Stereolab
Kyberneticka Babicka EP
(Too Pure/Duophonic)
One of the side effects of being a an Internet Authority and International Shaper of Tastes like myself is that, when you aren't fighting off groupies and cashing endorsement checks, you get a chance to really examine your likes and dislikes to a microscopic degree that pre-Internet navel gazing never anticipated. And if there is any band that inspires uber-introspection in me, its Stereolab. I have gone from proclaiming them the Future of Popular Music to being the defining example of style over substance; from being stuck in a redundant creative loop like their sleeping pill music, to being perpetual innovators, models for us all. I'm guessing if I've put this much effort titrating and measuring my love/hate for them, I must really love them lest I wouldn't be obsessing about their status and popping their bra straps all the time.
The latest release in their never ending feeder for collectors is a sparkling effervescent triad of 7"singles, combined under the a utilitarian auspice of Kyberneticka Babicka EP. This group is so prolific, I'm really waiting until they do a set of solo face albums ala KISS available at the front counter at IKEA. In fact IKEA might be the precise way to describe this group. As much as I want to say I need hard wood and antiques and age and grit, the clean lines and funny names soothe me to no end, and I have a IKEA couch, camouflaged by a tie dye slip cover in my music room at home, which adds just the right opium den atmosphere I'm looking for.
Anyway, back to the music. Single one is the two-parter "Kyberneticka Babicka 1 & 2" which speculatively, soundtracks an imaginary Parade of Technology in cartoon Red Square, where happy tanks and marching children tethering large balloons of cell phones and microwaves bring a smile to the knowing bearded fathers at the Kartoon Kremlin. It hits one one of flaw/talents of the 'Lab, in that they will take a good idea, and dig a mile long trench with it, soldiering on right through boredom until its a good idea again.
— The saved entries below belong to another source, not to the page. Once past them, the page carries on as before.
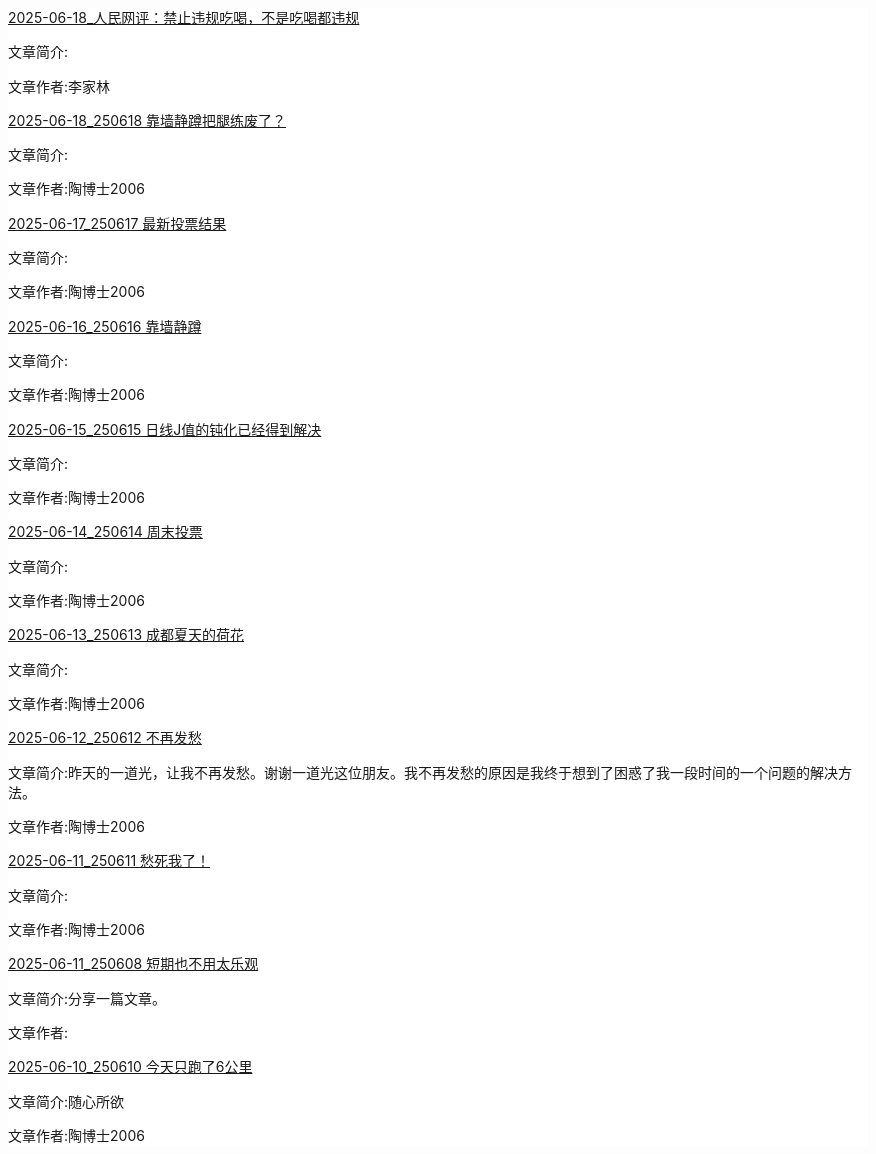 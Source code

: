 [2025-06-18_人民网评：禁止违规吃喝，不是吃喝都违规](https://mp.weixin.qq.com/s/ljJ-Z_gWdktwmSwdDS9J-A)

文章简介:

文章作者:李家林

[2025-06-18_250618 靠墙静蹲把腿练废了？](https://mp.weixin.qq.com/s/INycFI4js8-6P7ScxC8tDw)

文章简介:

文章作者:陶博士2006

[2025-06-17_250617 最新投票结果](https://mp.weixin.qq.com/s/2HCqM-SHLbzUVC1unVRNMA)

文章简介:

文章作者:陶博士2006

[2025-06-16_250616 靠墙静蹲](https://mp.weixin.qq.com/s/8PIXDhaySa9vRdXQALw3TA)

文章简介:

文章作者:陶博士2006

[2025-06-15_250615 日线J值的钝化已经得到解决](https://mp.weixin.qq.com/s/ot9TjvpnJElBi38Jb9Si7Q)

文章简介:

文章作者:陶博士2006

[2025-06-14_250614 周末投票](https://mp.weixin.qq.com/s/YrzMkqZsMhpV9Im0dF5AtQ)

文章简介:

文章作者:陶博士2006


[2025-06-13_250613 成都夏天的荷花](https://mp.weixin.qq.com/s/xA5YoAKELLvgqxwYWVc1-Q)

文章简介:

文章作者:陶博士2006

[2025-06-12_250612 不再发愁](https://mp.weixin.qq.com/s/8zekkVNa31u9BJtFAWBqmw)

文章简介:昨天的一道光，让我不再发愁。谢谢一道光这位朋友。我不再发愁的原因是我终于想到了困惑了我一段时间的一个问题的解决方法。

文章作者:陶博士2006

[2025-06-11_250611 愁死我了！](https://mp.weixin.qq.com/s/DeKg8M0iRhgT58XDdpVbtw)

文章简介:

文章作者:陶博士2006

[2025-06-11_250608 短期也不用太乐观](https://mp.weixin.qq.com/s/MLFtv2Xcn_0DPQcsf_Q-Eg)

文章简介:分享一篇文章。

文章作者:

[2025-06-10_250610 今天只跑了6公里](https://mp.weixin.qq.com/s/bbdiQyaQta_CySboFtyQRA)

文章简介:随心所欲

文章作者:陶博士2006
"Plastic Mile" and "I Was a Sunny Rainphase" are classic Stereolab in polished Europop mode, both these songs wiggling and droning and endlessly crescendo-ing into your heart, but behind door number three is the strongest single, where Stereolab plays to its collective strengths operating as a new New Order, like old New Order used before they imploded - strong, intelligent synth rock. "Interlock" utilizes one of the funkier grooves I've heard out of them, groovy enough to be in a James Bond film (when are they going to score a Bond film? They are the logical choice.) and the final number "Visionary Roadmaps" percolates like some kind of darkened frug, like when you look up from the coke tray and get a glimpse of your self in the bathroom mirror for one blank terrifying second, and then dart back out to the party to accept your oblivion in style, then transmutes into a psychedelic baroque piece they are so good at. I still think Stereolab is mostly ear candy, but we forget that when the explorers left Portugal or wherever, it was exotic flavors they sought. And Tim Gane and crew always bring back the good stuff when their ship comes in.